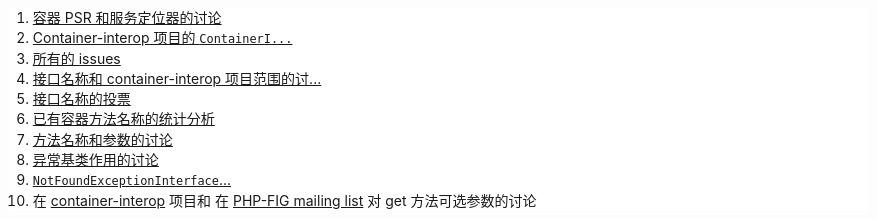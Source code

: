 1. [容器 PSR 和服务定位器的讨论](https://groups.google.com/forum/#!topic/php-fig/pyTXRvLGpsw)
2. [Container-interop 项目的  `ContainerI...`](https://github.com/container-interop/container-interop/blob/master/src/Interop/Container/ContainerInterface.php)
3. [所有的 issues](https://github.com/container-interop/container-interop/issues?labels=ContainerInterface&milestone=&page=1&state=closed)
4. [接口名称和 container-interop 项目范围的讨...](https://github.com/container-interop/container-interop/issues/1)
5. [接口名称的投票](https://github.com/container-interop/container-interop/wiki/%231-interface-name:-Vote)
6. [已有容器方法名称的统计分析](https://gist.github.com/mnapoli/6159681)
7. [方法名称和参数的讨论](https://github.com/container-interop/container-interop/issues/6)
8. [异常基类作用的讨论](https://groups.google.com/forum/#!topic/php-fig/_vdn5nLuPBI)
9. [`NotFoundExceptionInterface`...](https://groups.google.com/forum/#!topic/php-fig/I1a2Xzv9wN8)
10. 在 [container-interop](https://github.com/container-interop/container-interop/issues/6) 项目和 在 [PHP-FIG mailing list](https://groups.google.com/forum/#!topic/php-fig/zY6FAG4-oz8) 对 get 方法可选参数的讨论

------------------------------------------------------------------------

**Goal of the exercise:** Set down the material exactly, every line of it, except for the pictures.

**Task output:**
Source code

: 1. [容器 PSR 和服务定位器的讨论](https://groups.google.com/forum/#!topic/php-fig/pyTXRvLGpsw)
2. [Container-interop 项目的  `ContainerI...`](https://github.com/container-interop/container-interop/blob/master/src/Interop/Container/ContainerInterface.php)
3. [所有的 issues](https://github.com/container-interop/container-interop/issues?labels=ContainerInterface&milestone=&page=1&state=closed)
4. [接口名称和 container-interop 项目范围的讨...](https://github.com/container-interop/container-interop/issues/1)
5. [接口名称的投票](https://github.com/container-interop/container-interop/wiki/%231-interface-name:-Vote)
6. [已有容器方法名称的统计分析](https://gist.github.com/mnapoli/6159681)
7. [方法名称和参数的讨论](https://github.com/container-interop/container-interop/issues/6)
8. [异常基类作用的讨论](https://groups.google.com/forum/#!topic/php-fig/_vdn5nLuPBI)
9. [`NotFoundExceptionInterface`...](https://groups.google.com/forum/#!topic/php-fig/I1a2Xzv9wN8)
10. 在 [container-interop](https://github.com/container-interop/container-interop/issues/6) 项目和 在 [PHP-FIG mailing list](https://groups.google.com/forum/#!topic/php-fig/zY6FAG4-oz8) 对 get 方法可选参数的讨论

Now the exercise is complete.